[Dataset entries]

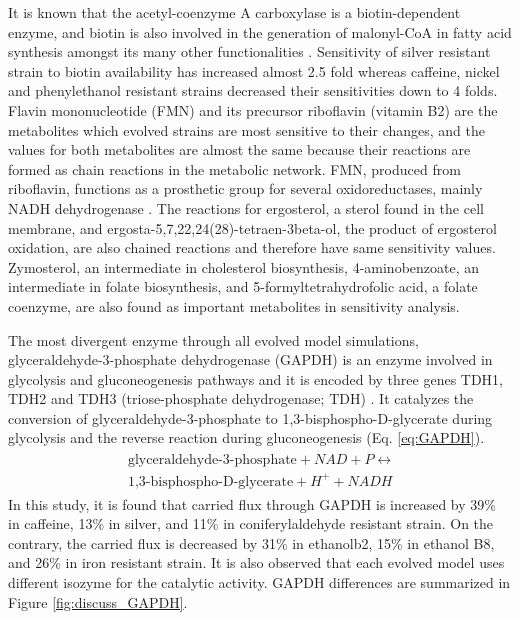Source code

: It is known that the acetyl-coenzyme A carboxylase is a biotin-dependent enzyme, and biotin is also involved in the generation of malonyl-CoA in fatty acid synthesis amongst its many other functionalities \cite{hasslacher1993acetyl, morris1987yeast}. Sensitivity of silver resistant strain to biotin availability has increased almost 2.5 fold whereas caffeine, nickel and phenylethanol resistant strains decreased their sensitivities down to 4 folds. Flavin mononucleotide (FMN) and its precursor riboflavin (vitamin B2) are the metabolites which evolved strains are most sensitive to their changes, and the values for both metabolites are almost the same because their reactions are formed as chain reactions in the metabolic network. FMN, produced from riboflavin, functions as a prosthetic group for several oxidoreductases, mainly NADH dehydrogenase \cite{tsibris1966studies}. The reactions for ergosterol, a sterol found in the cell membrane, and ergosta-5,7,22,24(28)-tetraen-3beta-ol, the product of ergosterol oxidation, are also chained reactions and therefore have same sensitivity values. Zymosterol, an intermediate in cholesterol biosynthesis, 4-aminobenzoate, an intermediate in folate biosynthesis, and 5-formyltetrahydrofolic acid, a folate coenzyme, are also found as important metabolites in sensitivity analysis.

The most divergent enzyme through all evolved model simulations, glyceraldehyde-3-phosphate dehydrogenase (GAPDH) is an enzyme involved in glycolysis and gluconeogenesis pathways and it is encoded by three genes TDH1, TDH2 and TDH3 (triose-phosphate dehydrogenase; TDH) \cite{boucherie1995differential}. It catalyzes the conversion of glyceraldehyde-3-phosphate to 1,3-bisphospho-D-glycerate during glycolysis and the reverse reaction during gluconeogenesis (Eq. \ref{eq:GAPDH}).
\begin{align}
\label{eq:GAPDH}
\begin{split}
\ \text{glyceraldehyde-3-phosphate} + NAD + P \leftrightarrow \\
\ \text{1,3-bisphospho-D-glycerate} + H^+ + NADH
\end{split}
\end{align}
In this study, it is found that carried flux through GAPDH is increased by 39\% in caffeine, 13\% in silver, and 11\% in coniferylaldehyde resistant strain. On the contrary, the carried flux is decreased by 31\% in ethanolb2, 15\% in ethanol B8, and 26\% in iron resistant strain. It is also observed that each evolved model uses different isozyme for the catalytic activity. GAPDH differences are summarized in Figure \ref{fig:discuss_GAPDH}.

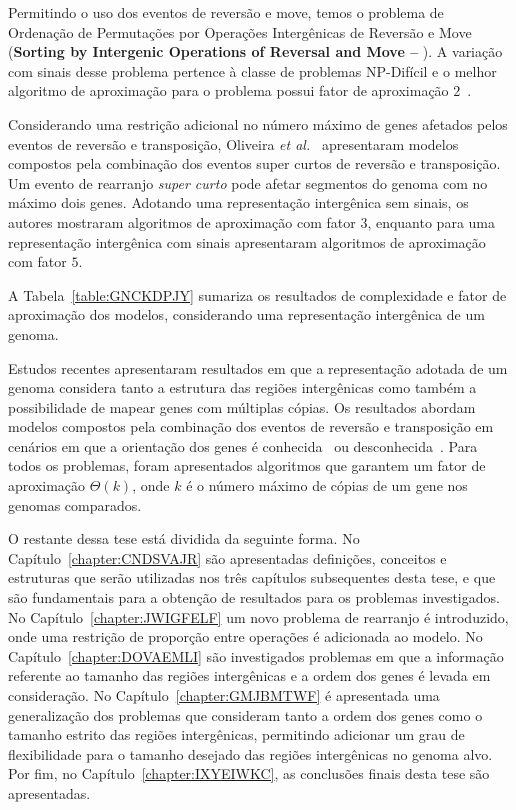 Permitindo o uso dos eventos de reversão e move, temos o problema de Ordenação de Permutações por Operações Intergênicas de Reversão e Move (\textbf{Sorting by Intergenic Operations of Reversal and Move --} \SbIRM). A variação com sinais desse problema pertence à classe de problemas NP-Difícil e o melhor algoritmo de aproximação para o problema possui fator de aproximação $2$~\cite{2022b-brito-etal}.

Considerando uma restrição adicional no número máximo de genes afetados pelos eventos de reversão e transposição, Oliveira \textit{et al.}~\cite{2019c-oliveira-etal} apresentaram modelos compostos pela combinação dos eventos super curtos de reversão e transposição. Um evento de rearranjo \emph{super curto} pode afetar segmentos do genoma com no máximo dois genes. Adotando uma representação intergênica sem sinais, os autores mostraram algoritmos de aproximação com fator $3$, enquanto para uma representação intergênica com sinais apresentaram algoritmos de aproximação com fator $5$.

A Tabela~\ref{table:GNCKDPJY} sumariza os resultados de complexidade e fator de aproximação dos modelos, considerando uma representação intergênica de um genoma.



Estudos recentes apresentaram resultados em que a representação adotada de um genoma considera tanto a estrutura das regiões intergênicas como também a possibilidade de mapear genes com múltiplas cópias. Os resultados abordam modelos compostos pela combinação dos eventos de reversão e transposição em cenários em que a orientação dos genes é conhecida~\cite{2022-siqueira-etal} ou desconhecida~\cite{2021b-siqueira-etal}. Para todos os problemas, foram apresentados algoritmos que garantem um fator de aproximação $\Theta(k)$, onde $k$ é o número máximo de cópias de um gene nos genomas comparados.

O restante dessa tese está dividida da seguinte forma. No Capítulo~\ref{chapter:CNDSVAJR} são apresentadas definições, conceitos e estruturas que serão utilizadas nos três capítulos subsequentes desta tese, e que são fundamentais para a obtenção de resultados para os problemas investigados. No Capítulo~\ref{chapter:JWIGFELF} um novo problema de rearranjo é introduzido, onde uma restrição de proporção entre operações é adicionada ao modelo. No Capítulo~\ref{chapter:DOVAEMLI} são investigados problemas em que a informação referente ao tamanho das regiões intergênicas e a ordem dos genes é levada em consideração. No Capítulo~\ref{chapter:GMJBMTWF} é apresentada uma generalização dos problemas que consideram tanto a ordem dos genes como o tamanho estrito das regiões intergênicas, permitindo adicionar um grau de flexibilidade para o tamanho desejado das regiões intergênicas no genoma alvo. Por fim, no Capítulo~\ref{chapter:IXYEIWKC}, as conclusões finais desta tese são apresentadas.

• **What needs to be done**:
Return the data above unchanged. Pictures are not part of the copy.

• **Written answer**:
Source code

: It is known that the acetyl-coenzyme A carboxylase is a biotin-dependent enzyme, and biotin is also involved in the generation of malonyl-CoA in fatty acid synthesis amongst its many other functionalities \cite{hasslacher1993acetyl, morris1987yeast}. Sensitivity of silver resistant strain to biotin availability has increased almost 2.5 fold whereas caffeine, nickel and phenylethanol resistant strains decreased their sensitivities down to 4 folds. Flavin mononucleotide (FMN) and its precursor riboflavin (vitamin B2) are the metabolites which evolved strains are most sensitive to their changes, and the values for both metabolites are almost the same because their reactions are formed as chain reactions in the metabolic network. FMN, produced from riboflavin, functions as a prosthetic group for several oxidoreductases, mainly NADH dehydrogenase \cite{tsibris1966studies}. The reactions for ergosterol, a sterol found in the cell membrane, and ergosta-5,7,22,24(28)-tetraen-3beta-ol, the product of ergosterol oxidation, are also chained reactions and therefore have same sensitivity values. Zymosterol, an intermediate in cholesterol biosynthesis, 4-aminobenzoate, an intermediate in folate biosynthesis, and 5-formyltetrahydrofolic acid, a folate coenzyme, are also found as important metabolites in sensitivity analysis.

The most divergent enzyme through all evolved model simulations, glyceraldehyde-3-phosphate dehydrogenase (GAPDH) is an enzyme involved in glycolysis and gluconeogenesis pathways and it is encoded by three genes TDH1, TDH2 and TDH3 (triose-phosphate dehydrogenase; TDH) \cite{boucherie1995differential}. It catalyzes the conversion of glyceraldehyde-3-phosphate to 1,3-bisphospho-D-glycerate during glycolysis and the reverse reaction during gluconeogenesis (Eq. \ref{eq:GAPDH}).
\begin{align}
\label{eq:GAPDH}
\begin{split}
\ \text{glyceraldehyde-3-phosphate} + NAD + P \leftrightarrow \\
\ \text{1,3-bisphospho-D-glycerate} + H^+ + NADH
\end{split}
\end{align}
In this study, it is found that carried flux through GAPDH is increased by 39\% in caffeine, 13\% in silver, and 11\% in coniferylaldehyde resistant strain. On the contrary, the carried flux is decreased by 31\% in ethanolb2, 15\% in ethanol B8, and 26\% in iron resistant strain. It is also observed that each evolved model uses different isozyme for the catalytic activity. GAPDH differences are summarized in Figure \ref{fig:discuss_GAPDH}.

 Permitindo o uso dos eventos de reversão e move, temos o problema de Ordenação de Permutações por Operações Intergênicas de Reversão e Move (\textbf{Sorting by Intergenic Operations of Reversal and Move --} \SbIRM). A variação com sinais desse problema pertence à classe de problemas NP-Difícil e o melhor algoritmo de aproximação para o problema possui fator de aproximação $2$~\cite{2022b-brito-etal}.

Considerando uma restrição adicional no número máximo de genes afetados pelos eventos de reversão e transposição, Oliveira \textit{et al.}~\cite{2019c-oliveira-etal} apresentaram modelos compostos pela combinação dos eventos super curtos de reversão e transposição. Um evento de rearranjo \emph{super curto} pode afetar segmentos do genoma com no máximo dois genes. Adotando uma representação intergênica sem sinais, os autores mostraram algoritmos de aproximação com fator $3$, enquanto para uma representação intergênica com sinais apresentaram algoritmos de aproximação com fator $5$.

A Tabela~\ref{table:GNCKDPJY} sumariza os resultados de complexidade e fator de aproximação dos modelos, considerando uma representação intergênica de um genoma.



Estudos recentes apresentaram resultados em que a representação adotada de um genoma considera tanto a estrutura das regiões intergênicas como também a possibilidade de mapear genes com múltiplas cópias. Os resultados abordam modelos compostos pela combinação dos eventos de reversão e transposição em cenários em que a orientação dos genes é conhecida~\cite{2022-siqueira-etal} ou desconhecida~\cite{2021b-siqueira-etal}. Para todos os problemas, foram apresentados algoritmos que garantem um fator de aproximação $\Theta(k)$, onde $k$ é o número máximo de cópias de um gene nos genomas comparados.

O restante dessa tese está dividida da seguinte forma. No Capítulo~\ref{chapter:CNDSVAJR} são apresentadas definições, conceitos e estruturas que serão utilizadas nos três capítulos subsequentes desta tese, e que são fundamentais para a obtenção de resultados para os problemas investigados. No Capítulo~\ref{chapter:JWIGFELF} um novo problema de rearranjo é introduzido, onde uma restrição de proporção entre operações é adicionada ao modelo. No Capítulo~\ref{chapter:DOVAEMLI} são investigados problemas em que a informação referente ao tamanho das regiões intergênicas e a ordem dos genes é levada em consideração. No Capítulo~\ref{chapter:GMJBMTWF} é apresentada uma generalização dos problemas que consideram tanto a ordem dos genes como o tamanho estrito das regiões intergênicas, permitindo adicionar um grau de flexibilidade para o tamanho desejado das regiões intergênicas no genoma alvo. Por fim, no Capítulo~\ref{chapter:IXYEIWKC}, as conclusões finais desta tese são apresentadas.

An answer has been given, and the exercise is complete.